Two state Medicaid programs have eliminated prior authorization requirements for hepatitis C treatment as of January 2022, joining a growing number of states to increase access to treatment for Medicaid recipients.
The Center for Health Law and Policy Innovation of Harvard Law School (CHLPI) and the National Viral Hepatitis Roundtable (NVHR) today recognize the Virginia and Alaska state Medicaid programs for removing prior authorization requirements for hepatitis C treatment, effective in each state as of January 2022. Virginia and Alaska become the tenth and eleventh states in the country to remove prior authorizations for hepatitis C treatment for most patients, joining a growing number of states to increase access for Medicaid recipients.
Prior to the policy change, prescribing hepatitis C treatment in Virginia and Alaska involved a cumbersome process. Providers were required to submit pages of paperwork to justify the medical necessity for treatment, including information on the individual’s substance use history, laboratory results, and other information. Though many states still require prior authorization for hepatitis C treatment, more states are eliminating barriers to treatment access for Medicaid recipients, who are disproportionately impacted by hepatitis C.

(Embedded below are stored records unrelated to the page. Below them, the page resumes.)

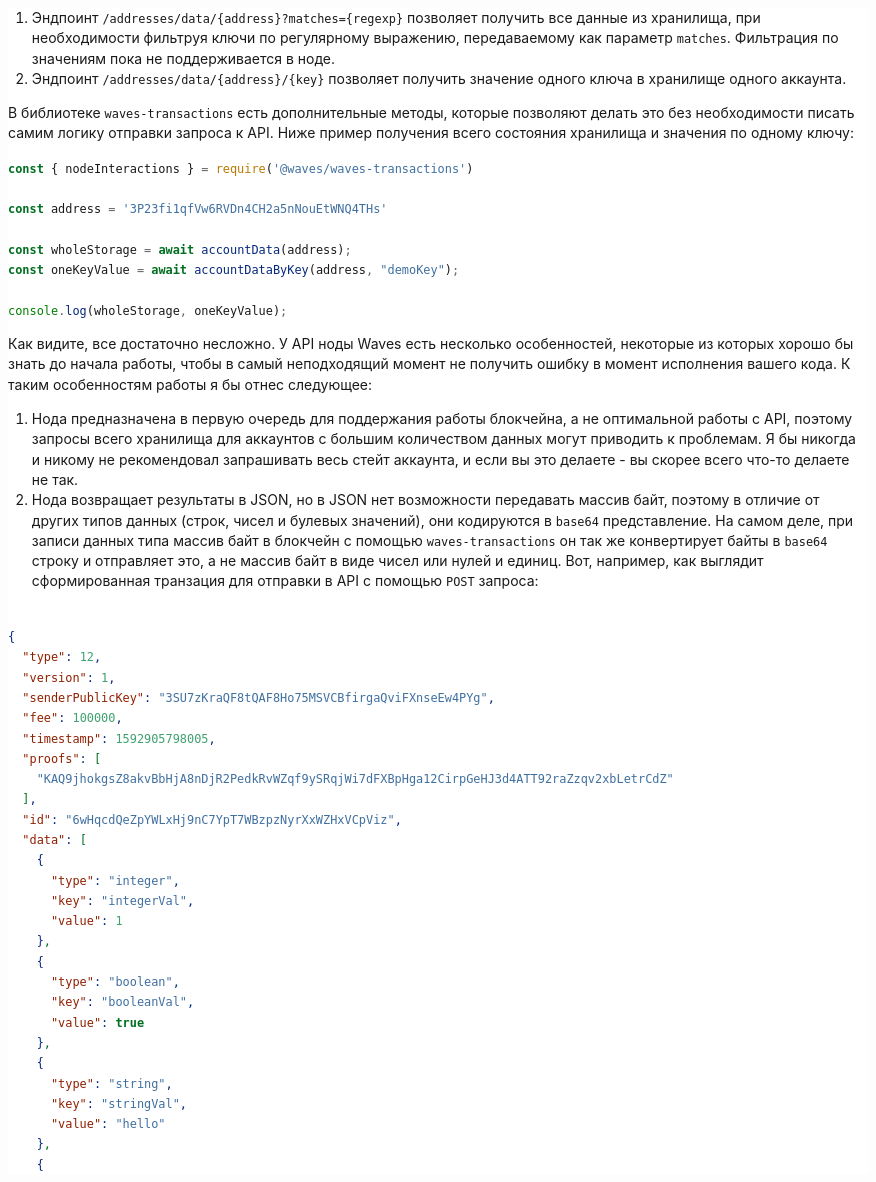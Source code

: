 1. Эндпоинт `/addresses/data/{address}?matches={regexp}` позволяет получить все данные из хранилища, при необходимости фильтруя ключи по регулярному выражению, передаваемому как параметр `matches`. Фильтрация по значениям пока не поддерживается в ноде.
2. Эндпоинт `/addresses/data/{address}/{key}` позволяет получить значение одного ключа в хранилище одного аккаунта.

В библиотеке `waves-transactions` есть дополнительные методы, которые позволяют делать это без необходимости писать самим логику отправки запроса к API. Ниже пример получения всего состояния хранилища и значения по одному ключу:

```js
const { nodeInteractions } = require('@waves/waves-transactions')

const address = '3P23fi1qfVw6RVDn4CH2a5nNouEtWNQ4THs'

const wholeStorage = await accountData(address);
const oneKeyValue = await accountDataByKey(address, "demoKey");

console.log(wholeStorage, oneKeyValue);

```

Как видите, все достаточно несложно. У API ноды Waves есть несколько особенностей, некоторые из которых хорошо бы знать до начала работы, чтобы в самый неподходящий момент не получить ошибку в момент исполнения вашего кода. К таким особенностям работы я бы отнес следующее:

1. Нода предназначена в первую очередь для поддержания работы блокчейна, а не оптимальной работы с API, поэтому запросы всего хранилища для аккаунтов с большим количеством данных могут приводить к проблемам. Я бы никогда и никому не рекомендовал запрашивать весь стейт аккаунта, и если вы это делаете - вы скорее всего что-то делаете не так.
2. Нода возвращает результаты в JSON, но в JSON нет возможности передавать массив байт, поэтому в отличие от других типов данных (строк, чисел и булевых значений), они кодируются в `base64` представление. На самом деле, при записи данных типа массив байт в блокчейн с помощью `waves-transactions` он так же конвертирует байты в `base64` строку и отправляет это, а не массив байт в виде чисел или нулей и единиц. Вот, например, как выглядит сформированная транзация для отправки в API c помощью `POST` запроса:

```json

{
  "type": 12,
  "version": 1,
  "senderPublicKey": "3SU7zKraQF8tQAF8Ho75MSVCBfirgaQviFXnseEw4PYg",
  "fee": 100000,
  "timestamp": 1592905798005,
  "proofs": [
    "KAQ9jhokgsZ8akvBbHjA8nDjR2PedkRvWZqf9ySRqjWi7dFXBpHga12CirpGeHJ3d4ATT92raZzqv2xbLetrCdZ"
  ],
  "id": "6wHqcdQeZpYWLxHj9nC7YpT7WBzpzNyrXxWZHxVCpViz",
  "data": [
    {
      "type": "integer",
      "key": "integerVal",
      "value": 1
    },
    {
      "type": "boolean",
      "key": "booleanVal",
      "value": true
    },
    {
      "type": "string",
      "key": "stringVal",
      "value": "hello"
    },
    {
```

In Virginia, the number of acute, perinatal and chronic cases of hepatitis C significantly increased between 2018-2019; and Alaska had a 20% increase in hepatitis C cases between 2012-2018, based on publicly available data. In 2019, the rate of newly reported chronic hepatitis C cases was highest among American Indian/Alaska Native persons (86.7 cases per 100,000 population), compared with other racial/ethnicity categories. National trends indicate a rise in hepatitis C case incidence, caused in large part by the opioid crisis, as well as a decrease in hepatitis C treatment levels over the past several years.
“We are thrilled to see Virginia and Alaska follow the lead of other states across the country to remove burdensome prior authorization requirements on hepatitis C treatments for Medicaid recipients. Increasing access to curative treatments for historically marginalized populations is imperative to adequately addressing the hepatitis C epidemic,” said Robert Greenwald, Faculty Director for the Center for Health Law and Policy Innovation.
Cases of hepatitis C, a viral infection that causes liver inflammation and is one of the leading causes of liver disease, have been increasing since 2010 due to the ongoing opioid crisis. Complications from hepatitis C can be fatal if left untreated, however innovative direct-acting antiviral drugs can cure most people in 8 to 12 weeks. Yet barriers to this treatment persist across the country.
“As a native Virginian, I’m proud to see the steps that the Commonwealth has taken to eliminate prior authorizations for hepatitis C treatment,” said Adrienne Simmons, Director of Programs at NVHR. “Communities of color in both Virginia and Alaska continue to be disproportionately impacted by the opioid crisis and the hepatitis C epidemic. In addition to increasing access to treatment for hepatitis C, states must use effective and equitable harm reduction, screening, and linkage to care strategies that prioritize the people who need care most.”